The year has brought plenty of new cookbooks – books that educate, inspire, have stories to tell and solve the daily dilemma of what's for dinner, and look good doing it. Whether you're a cook or a baker, are eager to source more sustainable ingredients, harvest an edible garden or eat with the seasons, here are a dozen beauties to add to your wish list.

Lure: Sustainable Seafood Recipes from the West Coast

by Ned Bell and Valerie Howes, $38.95

Chef Ned Bell is a sustainable seafood activist, founder of Chefs for Oceans and executive chef of Ocean Wise, the Vancouver Aquarium's conservation program. In his first book, he brings his cause to paper with a stunningly beautiful guide to all the fish (and squid, scallops, sea urchin and geoduck) in the sea. The recipes skew toward restaurant-fancy; there's skate with farro, sprouted beans and soy sesame vinaigrette and grilled octopus with romesco, Marcona almonds and romaine hearts. But there's also spaghetti with clams and sardines on toast.

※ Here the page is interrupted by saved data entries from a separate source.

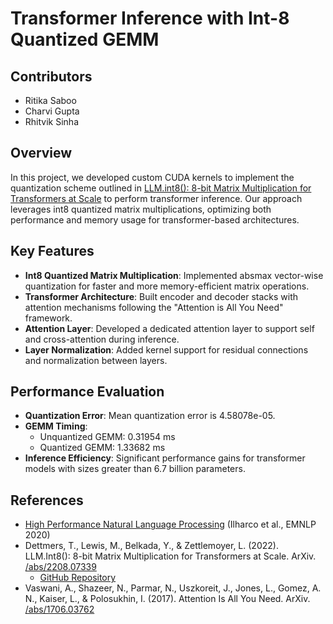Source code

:# Transformer Inference with Int-8 Quantized GEMM

## Contributors

- Ritika Saboo
- Charvi Gupta
- Rhitvik Sinha

## Overview

In this project, we developed custom CUDA kernels to implement the quantization scheme outlined in [LLM.int8(): 8-bit Matrix Multiplication for Transformers at Scale](https://arxiv.org/abs/2208.07339) to perform transformer inference. Our approach leverages int8 quantized matrix multiplications, optimizing both performance and memory usage for transformer-based architectures.

## Key Features

- **Int8 Quantized Matrix Multiplication**: Implemented absmax vector-wise quantization for faster and more memory-efficient matrix operations.
- **Transformer Architecture**: Built encoder and decoder stacks with attention mechanisms following the "Attention is All You Need" framework.
- **Attention Layer**: Developed a dedicated attention layer to support self and cross-attention during inference.
- **Layer Normalization**: Added kernel support for residual connections and normalization between layers.

## Performance Evaluation

- **Quantization Error**: Mean quantization error is 4.58078e-05.
- **GEMM Timing**:
  - Unquantized GEMM: 0.31954 ms
  - Quantized GEMM: 1.33682 ms
- **Inference Efficiency**: Significant performance gains for transformer models with sizes greater than 6.7 billion parameters.

## References

- [High Performance Natural Language Processing](https://aclanthology.org/2020.emnlp-tutorials.4) (Ilharco et al., EMNLP 2020)
- Dettmers, T., Lewis, M., Belkada, Y., & Zettlemoyer, L. (2022). LLM.Int8(): 8-bit Matrix Multiplication for Transformers at Scale. ArXiv. [/abs/2208.07339](https://arxiv.org/abs/2208.07339)
  - [GitHub Repository](https://github.com/TimDettmers/bitsandbytes)
- Vaswani, A., Shazeer, N., Parmar, N., Uszkoreit, J., Jones, L., Gomez, A. N., Kaiser, L., & Polosukhin, I. (2017). Attention Is All You Need. ArXiv. [/abs/1706.03762](https://arxiv.org/abs/1706.03762)
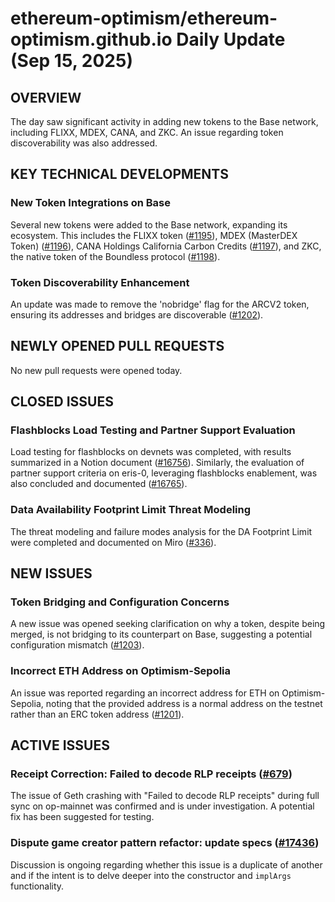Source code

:# ethereum-optimism/ethereum-optimism.github.io Daily Update (Sep 15, 2025)

## OVERVIEW 
The day saw significant activity in adding new tokens to the Base network, including FLIXX, MDEX, CANA, and ZKC. An issue regarding token discoverability was also addressed.

## KEY TECHNICAL DEVELOPMENTS

### New Token Integrations on Base
Several new tokens were added to the Base network, expanding its ecosystem. This includes the FLIXX token ([#1195](https://github.com/ethereum-optimism/ethereum-optimism.github.io/pull/1195)), MDEX (MasterDEX Token) ([#1196](https://github.com/ethereum-optimism/ethereum-optimism.github.io/pull/1196)), CANA Holdings California Carbon Credits ([#1197](https://github.com/ethereum-optimism/ethereum-optimism.github.io/pull/1197)), and ZKC, the native token of the Boundless protocol ([#1198](https://github.com/ethereum-optimism/ethereum-optimism.github.io/pull/1198)).

### Token Discoverability Enhancement
An update was made to remove the 'nobridge' flag for the ARCV2 token, ensuring its addresses and bridges are discoverable ([#1202](https://github.com/ethereum-optimism/ethereum-optimism.github.io/pull/1202)).

## NEWLY OPENED PULL REQUESTS
No new pull requests were opened today.

## CLOSED ISSUES

### Flashblocks Load Testing and Partner Support Evaluation
Load testing for flashblocks on devnets was completed, with results summarized in a Notion document ([#16756](https://github.com/ethereum-optimism/ethereum-optimism.github.io/issues/16756)). Similarly, the evaluation of partner support criteria on eris-0, leveraging flashblocks enablement, was also concluded and documented ([#16765](https://github.com/ethereum-optimism/ethereum-optimism.github.io/issues/16765)).

### Data Availability Footprint Limit Threat Modeling
The threat modeling and failure modes analysis for the DA Footprint Limit were completed and documented on Miro ([#336](https://github.com/ethereum-optimism/ethereum-optimism.github.io/issues/336)).

## NEW ISSUES

### Token Bridging and Configuration Concerns
A new issue was opened seeking clarification on why a token, despite being merged, is not bridging to its counterpart on Base, suggesting a potential configuration mismatch ([#1203](https://github.com/ethereum-optimism/ethereum-optimism.github.io/issues/1203)).

### Incorrect ETH Address on Optimism-Sepolia
An issue was reported regarding an incorrect address for ETH on Optimism-Sepolia, noting that the provided address is a normal address on the testnet rather than an ERC token address ([#1201](https://github.com/ethereum-optimism/ethereum-optimism.github.io/issues/1201)).

## ACTIVE ISSUES

### Receipt Correction: Failed to decode RLP receipts ([#679](https://github.com/ethereum-optimism/ethereum-optimism.github.io/issues/679))
The issue of Geth crashing with "Failed to decode RLP receipts" during full sync on op-mainnet was confirmed and is under investigation. A potential fix has been suggested for testing.

### Dispute game creator pattern refactor: update specs ([#17436](https://github.com/ethereum-optimism/ethereum-optimism.github.io/issues/17436))
Discussion is ongoing regarding whether this issue is a duplicate of another and if the intent is to delve deeper into the constructor and `implArgs` functionality.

Farm to Chef: Cooking Through the Seasons

By Lynn Crawford, $40

Chef Lynn, as she's known, harvests the best of each season, pickling, sautéing and mashing beets, asparagus and rutabaga, stuffing zucchini, roasting cherries to spoon over cheesecake and transforming back-alley rhubarb into boozy gin fizzes. Despite the title (and the recipe for a slab of foie gras on brioche with champagne grapes), her latest book speaks to the home cook, reminding us how much better things taste when they're in season. It's is full of recipes you actually want to make and sit down to eat with your family.

Sweet

By Yotam Ottolenghi and Helen Goh, $45

The much-anticipated follow to Ottolenghi: the Cookbook, Jerusalem, Plenty and Plenty More, Sweet brings dessert to the table – think doughnuts with saffron custard cream, tahini and halva-swirled brownies and pistachio semolina cake spiked with rosewater. Flavours draw from the Middle Eastern palette but are also inspired by the Australian heritage of Ottolenghi's long-time dessert collaborator, pastry chef Helen Goh. To complete the global tour, the London-dwellers give their sweets a British slant such as sticky fig pudding with salted caramel and coconut, cinnamon pavlova with fresh figs, pineapple tartlets with pandan and star anise, and even a straight-up Victoria sponge with strawberries and cream.

Salt, Fat, Acid, Heat: Mastering the Elements of Good Cooking

By Samin Nosrat, $47

Some cookbooks are full of recipes – others teach you how to cook. This is one of the latter, in which chef and educator Samin Nosrat helps home cooks get a handle on kitchen chemistry by mastering the four title elements – salt, fat, acid and heat – offering a deeper understanding of how they contribute to texture and balance. With 100 base recipes, it's also full of colourful hand-drawn infographics by illustrator Wendy McNaughton that help visualize the difference among salad greens as well as which herbs and spices are used in cuisines around the world. A friendly walkthrough of techniques from basic vinaigrette to flaky pastry, it's an inspirational new-generation culinary encyclopedia for cooks of all skill levels.

BraveTart: Iconic American Desserts

By Stella Parks, $47

Anyone in search of solidly tested formulas for bakery mainstays such as chocolate cake, Oreo-style sandwich cookies and cherry pie will find them compiled here, along with variations and suggestions of ways to make them your own. Pastry chef Stella Parks exhaustively tests (and retests) each recipe, then digs even deeper, telling the tales and explaining the (often political and always interesting) histories behind some of North America's most well-known sweets.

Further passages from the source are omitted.